[RFC,2/4] workqueue: support holding a mutex for each work

Message ID 20230510175846.cc21c84b0e6b.I9d3df459c43a78530d9c2046724bb45626402d5f@changeid
State New
Headers
Series wifi locking simplification start |

Commit Message

Johannes Berg May 10, 2023, 4:04 p.m. UTC
  From: Johannes Berg <johannes.berg@intel.com>

Add a bit of new infrastructure so that on ordered
workqueues, work will be executed with a specified
mutex held. This can be used to simplify subsystem
implementations, and together with the pause() and
resume() APIs can significantly simplify things in
subsystems using both.

The alternative to this is to manually lock in each
work item, but there can be many of them and this
may require special locking API inside the work
items vs. outside, since the outside might need to
also pause the workqueue.

For example, in wifi, I imagine using this for all
control paths so that wiphy_lock() will also pause
the workqueue, and all works will execute with the
same mutex that is used to implement wiphy_lock()
held. Then, work structs only need to be removed,
without _sync(), removing many potential causes of
locking problems.

Signed-off-by: Johannes Berg <johannes.berg@intel.com>
---
 include/linux/workqueue.h | 30 +++++++++++++++++++++++++++---
 kernel/workqueue.c        | 30 +++++++++++++++++++++++-------
 2 files changed, 50 insertions(+), 10 deletions(-)
  

Comments

Tejun Heo May 10, 2023, 6:34 p.m. UTC | #1
On Wed, May 10, 2023 at 06:04:26PM +0200, Johannes Berg wrote:
> @@ -2387,7 +2389,13 @@ __acquires(&pool->lock)
>  	 */
>  	lockdep_invariant_state(true);
>  	trace_workqueue_execute_start(work);
> -	worker->current_func(work);
> +	if (unlikely(pwq->wq->work_mutex)) {
> +		mutex_lock(pwq->wq->work_mutex);
> +		worker->current_func(work);
> +		mutex_unlock(pwq->wq->work_mutex);
> +	} else {
> +		worker->current_func(work);
> +	}

Ah, I don't know about this. This can't be that difficult to do from the
callee side, right?

Thanks.
  
Johannes Berg May 10, 2023, 7:16 p.m. UTC | #2
On Wed, 2023-05-10 at 08:34 -1000, Tejun Heo wrote:
> On Wed, May 10, 2023 at 06:04:26PM +0200, Johannes Berg wrote:
> > @@ -2387,7 +2389,13 @@ __acquires(&pool->lock)
> >  	 */
> >  	lockdep_invariant_state(true);
> >  	trace_workqueue_execute_start(work);
> > -	worker->current_func(work);
> > +	if (unlikely(pwq->wq->work_mutex)) {
> > +		mutex_lock(pwq->wq->work_mutex);
> > +		worker->current_func(work);
> > +		mutex_unlock(pwq->wq->work_mutex);
> > +	} else {
> > +		worker->current_func(work);
> > +	}
> 
> Ah, I don't know about this. This can't be that difficult to do from the
> callee side, right?
> 

Yeah I thought you'd say that :)

It isn't difficult, the issue is just that in the case I'm envisioning,
you can't just call wiphy_lock() since that would attempt to pause the
workqueue, which can't work from on the workqueue itself. So you need
wiphy_lock_from_work()/wiphy_unlock_from_work() or remember to use the
mutex directly there, which all seemed more error-prone and harder to
maintain.

But anyway I could easily implement _both_ of these in cfg80211
directly, with just a linked list of works and a single struct
work_struct to execute things on the list, with the right locking. That
might be easier overall, just at the expense of more churn while
converting, but that's not even necessarily _bad_, it would really
guarantee that we can tell immediately the work is properly done...
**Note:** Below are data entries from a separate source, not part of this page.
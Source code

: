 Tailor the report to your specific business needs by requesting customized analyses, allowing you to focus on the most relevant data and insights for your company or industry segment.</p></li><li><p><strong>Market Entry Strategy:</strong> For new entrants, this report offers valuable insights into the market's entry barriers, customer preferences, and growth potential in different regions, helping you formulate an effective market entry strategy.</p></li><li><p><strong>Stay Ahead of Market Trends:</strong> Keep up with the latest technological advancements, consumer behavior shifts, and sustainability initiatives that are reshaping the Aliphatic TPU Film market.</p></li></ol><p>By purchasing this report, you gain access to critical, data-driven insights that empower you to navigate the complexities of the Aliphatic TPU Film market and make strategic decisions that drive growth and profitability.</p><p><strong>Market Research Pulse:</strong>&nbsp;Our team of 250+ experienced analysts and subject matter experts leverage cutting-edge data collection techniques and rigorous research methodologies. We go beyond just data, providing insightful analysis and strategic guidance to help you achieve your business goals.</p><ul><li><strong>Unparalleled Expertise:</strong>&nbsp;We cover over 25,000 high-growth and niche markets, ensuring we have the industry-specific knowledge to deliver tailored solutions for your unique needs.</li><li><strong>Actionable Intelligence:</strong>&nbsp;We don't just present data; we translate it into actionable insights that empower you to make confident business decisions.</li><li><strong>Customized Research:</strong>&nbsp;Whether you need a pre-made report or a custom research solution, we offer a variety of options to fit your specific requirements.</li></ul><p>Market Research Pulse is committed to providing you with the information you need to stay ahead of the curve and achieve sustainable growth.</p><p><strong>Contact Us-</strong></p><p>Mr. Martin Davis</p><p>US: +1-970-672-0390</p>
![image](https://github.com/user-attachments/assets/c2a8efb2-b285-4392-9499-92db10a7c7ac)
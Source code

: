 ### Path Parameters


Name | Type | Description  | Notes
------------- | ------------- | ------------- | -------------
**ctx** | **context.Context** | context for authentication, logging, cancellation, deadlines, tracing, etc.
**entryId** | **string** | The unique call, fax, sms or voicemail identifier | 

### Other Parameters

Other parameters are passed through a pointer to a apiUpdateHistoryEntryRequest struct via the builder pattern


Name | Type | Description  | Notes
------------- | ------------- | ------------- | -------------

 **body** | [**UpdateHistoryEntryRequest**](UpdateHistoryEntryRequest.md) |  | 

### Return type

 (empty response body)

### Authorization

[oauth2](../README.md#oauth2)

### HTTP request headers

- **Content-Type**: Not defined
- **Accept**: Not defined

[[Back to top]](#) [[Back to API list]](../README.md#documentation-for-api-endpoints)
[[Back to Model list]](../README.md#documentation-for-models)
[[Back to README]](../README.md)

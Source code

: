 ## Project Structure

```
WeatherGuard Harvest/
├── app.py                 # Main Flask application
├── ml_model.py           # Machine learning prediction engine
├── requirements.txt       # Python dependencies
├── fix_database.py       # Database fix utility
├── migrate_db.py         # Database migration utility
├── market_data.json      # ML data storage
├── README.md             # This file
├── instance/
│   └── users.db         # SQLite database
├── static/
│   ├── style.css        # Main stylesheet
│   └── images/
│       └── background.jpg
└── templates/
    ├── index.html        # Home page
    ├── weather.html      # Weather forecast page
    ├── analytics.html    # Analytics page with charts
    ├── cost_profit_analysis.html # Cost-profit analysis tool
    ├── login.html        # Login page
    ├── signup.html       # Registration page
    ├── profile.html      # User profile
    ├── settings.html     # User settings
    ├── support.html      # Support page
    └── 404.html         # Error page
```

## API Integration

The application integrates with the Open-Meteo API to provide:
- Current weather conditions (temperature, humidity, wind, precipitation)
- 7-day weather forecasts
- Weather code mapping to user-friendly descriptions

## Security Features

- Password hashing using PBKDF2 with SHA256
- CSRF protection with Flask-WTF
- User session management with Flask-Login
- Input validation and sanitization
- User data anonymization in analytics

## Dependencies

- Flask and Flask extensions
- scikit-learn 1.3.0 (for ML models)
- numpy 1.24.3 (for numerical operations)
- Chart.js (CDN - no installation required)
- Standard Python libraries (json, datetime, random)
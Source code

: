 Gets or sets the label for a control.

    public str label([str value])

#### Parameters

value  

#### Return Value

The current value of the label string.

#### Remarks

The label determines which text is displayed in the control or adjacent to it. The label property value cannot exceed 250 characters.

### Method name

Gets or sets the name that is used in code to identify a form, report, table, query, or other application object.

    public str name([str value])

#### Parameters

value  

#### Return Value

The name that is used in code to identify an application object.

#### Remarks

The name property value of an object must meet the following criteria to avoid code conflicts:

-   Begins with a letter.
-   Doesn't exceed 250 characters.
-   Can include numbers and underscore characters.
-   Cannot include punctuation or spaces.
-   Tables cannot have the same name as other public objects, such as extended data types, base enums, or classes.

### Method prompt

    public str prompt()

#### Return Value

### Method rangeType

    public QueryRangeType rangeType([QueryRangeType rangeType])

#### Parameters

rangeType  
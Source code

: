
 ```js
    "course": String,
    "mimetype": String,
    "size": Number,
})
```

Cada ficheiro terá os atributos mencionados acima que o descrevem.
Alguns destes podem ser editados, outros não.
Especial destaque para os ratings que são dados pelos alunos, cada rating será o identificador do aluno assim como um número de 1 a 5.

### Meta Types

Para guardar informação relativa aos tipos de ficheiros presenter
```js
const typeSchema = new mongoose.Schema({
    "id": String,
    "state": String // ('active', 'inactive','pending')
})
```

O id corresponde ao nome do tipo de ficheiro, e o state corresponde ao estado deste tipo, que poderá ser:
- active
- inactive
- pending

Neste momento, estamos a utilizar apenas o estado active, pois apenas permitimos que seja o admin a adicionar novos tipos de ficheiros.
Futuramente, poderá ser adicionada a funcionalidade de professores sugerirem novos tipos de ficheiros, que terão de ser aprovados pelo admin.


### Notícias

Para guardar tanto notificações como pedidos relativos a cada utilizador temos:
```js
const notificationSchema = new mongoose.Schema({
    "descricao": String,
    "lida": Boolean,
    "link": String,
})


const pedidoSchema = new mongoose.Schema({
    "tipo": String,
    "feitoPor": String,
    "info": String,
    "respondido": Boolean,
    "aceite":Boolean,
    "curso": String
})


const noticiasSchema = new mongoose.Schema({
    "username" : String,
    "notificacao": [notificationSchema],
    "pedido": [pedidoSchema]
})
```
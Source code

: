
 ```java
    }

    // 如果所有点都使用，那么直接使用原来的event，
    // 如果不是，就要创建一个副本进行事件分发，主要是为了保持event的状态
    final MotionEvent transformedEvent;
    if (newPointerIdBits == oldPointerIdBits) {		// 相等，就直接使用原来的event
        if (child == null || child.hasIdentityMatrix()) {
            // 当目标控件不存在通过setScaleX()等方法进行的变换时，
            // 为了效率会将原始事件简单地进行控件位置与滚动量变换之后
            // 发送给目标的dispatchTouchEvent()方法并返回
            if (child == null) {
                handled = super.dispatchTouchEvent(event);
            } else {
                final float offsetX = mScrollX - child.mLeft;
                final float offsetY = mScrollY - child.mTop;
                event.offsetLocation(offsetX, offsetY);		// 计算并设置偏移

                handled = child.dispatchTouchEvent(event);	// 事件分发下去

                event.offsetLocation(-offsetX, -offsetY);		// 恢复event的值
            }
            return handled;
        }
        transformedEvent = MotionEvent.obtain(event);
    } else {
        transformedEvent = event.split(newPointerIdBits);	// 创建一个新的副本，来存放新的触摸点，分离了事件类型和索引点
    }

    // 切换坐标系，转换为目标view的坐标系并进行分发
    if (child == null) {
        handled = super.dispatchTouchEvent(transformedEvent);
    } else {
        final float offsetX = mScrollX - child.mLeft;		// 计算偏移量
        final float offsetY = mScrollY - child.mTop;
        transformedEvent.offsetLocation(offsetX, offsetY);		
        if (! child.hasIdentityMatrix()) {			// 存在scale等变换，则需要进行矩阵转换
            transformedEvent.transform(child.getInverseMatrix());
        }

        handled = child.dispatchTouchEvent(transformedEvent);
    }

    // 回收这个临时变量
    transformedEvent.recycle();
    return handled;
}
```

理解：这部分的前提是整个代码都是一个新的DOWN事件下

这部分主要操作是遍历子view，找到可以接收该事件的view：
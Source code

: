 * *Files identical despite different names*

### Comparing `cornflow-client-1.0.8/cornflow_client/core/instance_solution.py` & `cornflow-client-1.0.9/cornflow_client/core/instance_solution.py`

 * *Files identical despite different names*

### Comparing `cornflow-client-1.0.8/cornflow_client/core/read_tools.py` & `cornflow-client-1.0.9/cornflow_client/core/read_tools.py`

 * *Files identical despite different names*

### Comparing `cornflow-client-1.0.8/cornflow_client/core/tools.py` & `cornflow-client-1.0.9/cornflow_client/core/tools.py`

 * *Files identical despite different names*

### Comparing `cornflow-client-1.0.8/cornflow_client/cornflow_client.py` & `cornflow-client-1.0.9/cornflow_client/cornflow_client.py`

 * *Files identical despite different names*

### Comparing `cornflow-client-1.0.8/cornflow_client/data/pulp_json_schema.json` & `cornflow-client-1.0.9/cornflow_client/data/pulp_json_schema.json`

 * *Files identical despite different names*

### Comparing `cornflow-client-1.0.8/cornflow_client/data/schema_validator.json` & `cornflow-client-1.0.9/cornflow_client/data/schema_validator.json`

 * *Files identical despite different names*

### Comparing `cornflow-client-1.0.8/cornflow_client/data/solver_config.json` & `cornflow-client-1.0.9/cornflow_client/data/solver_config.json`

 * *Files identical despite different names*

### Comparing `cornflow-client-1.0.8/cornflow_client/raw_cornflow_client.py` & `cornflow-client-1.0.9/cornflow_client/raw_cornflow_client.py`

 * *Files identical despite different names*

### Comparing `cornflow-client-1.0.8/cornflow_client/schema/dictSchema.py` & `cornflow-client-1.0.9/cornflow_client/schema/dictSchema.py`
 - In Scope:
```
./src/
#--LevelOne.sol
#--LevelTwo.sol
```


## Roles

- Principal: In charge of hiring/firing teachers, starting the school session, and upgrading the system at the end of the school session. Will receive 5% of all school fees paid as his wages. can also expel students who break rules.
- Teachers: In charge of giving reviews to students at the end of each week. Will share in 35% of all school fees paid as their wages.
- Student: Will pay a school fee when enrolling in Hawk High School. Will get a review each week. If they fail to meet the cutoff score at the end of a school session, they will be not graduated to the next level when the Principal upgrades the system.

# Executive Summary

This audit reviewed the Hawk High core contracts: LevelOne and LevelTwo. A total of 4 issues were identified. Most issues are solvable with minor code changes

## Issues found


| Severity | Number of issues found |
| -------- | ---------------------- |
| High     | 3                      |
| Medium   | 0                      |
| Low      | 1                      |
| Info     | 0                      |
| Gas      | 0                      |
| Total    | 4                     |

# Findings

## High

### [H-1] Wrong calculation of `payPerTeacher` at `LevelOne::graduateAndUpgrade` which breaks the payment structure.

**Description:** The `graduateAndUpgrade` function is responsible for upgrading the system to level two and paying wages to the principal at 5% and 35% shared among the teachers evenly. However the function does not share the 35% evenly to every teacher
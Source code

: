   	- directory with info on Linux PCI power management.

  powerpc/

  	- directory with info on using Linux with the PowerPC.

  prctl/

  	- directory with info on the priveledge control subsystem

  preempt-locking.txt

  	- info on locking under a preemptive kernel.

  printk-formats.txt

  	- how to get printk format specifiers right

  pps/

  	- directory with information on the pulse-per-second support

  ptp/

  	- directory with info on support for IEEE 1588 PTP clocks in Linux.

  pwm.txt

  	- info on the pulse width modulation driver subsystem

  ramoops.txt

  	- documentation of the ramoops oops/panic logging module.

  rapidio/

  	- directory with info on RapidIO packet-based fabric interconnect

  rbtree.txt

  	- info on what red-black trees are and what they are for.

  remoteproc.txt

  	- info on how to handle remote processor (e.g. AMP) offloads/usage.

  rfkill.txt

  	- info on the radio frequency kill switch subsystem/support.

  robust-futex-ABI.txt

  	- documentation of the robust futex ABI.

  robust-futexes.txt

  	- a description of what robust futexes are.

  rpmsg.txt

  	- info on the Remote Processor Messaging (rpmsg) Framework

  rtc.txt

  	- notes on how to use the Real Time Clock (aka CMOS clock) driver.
I'll play with that idea some, I guess. Would you still want the
pause/resume patch anyway, even if I end up not using it then?

johannes
  
Tejun Heo May 10, 2023, 7:28 p.m. UTC | #3
Hello,

On Wed, May 10, 2023 at 09:16:09PM +0200, Johannes Berg wrote:
> Yeah I thought you'd say that :)

Sorry about being so predictable. :)

> It isn't difficult, the issue is just that in the case I'm envisioning,
> you can't just call wiphy_lock() since that would attempt to pause the
> workqueue, which can't work from on the workqueue itself. So you need
> wiphy_lock_from_work()/wiphy_unlock_from_work() or remember to use the
> mutex directly there, which all seemed more error-prone and harder to
> maintain.
> 
> But anyway I could easily implement _both_ of these in cfg80211
> directly, with just a linked list of works and a single struct
> work_struct to execute things on the list, with the right locking. That
> might be easier overall, just at the expense of more churn while
> converting, but that's not even necessarily _bad_, it would really
> guarantee that we can tell immediately the work is properly done...
> 
> I'll play with that idea some, I guess. Would you still want the
> pause/resume patch anyway, even if I end up not using it then?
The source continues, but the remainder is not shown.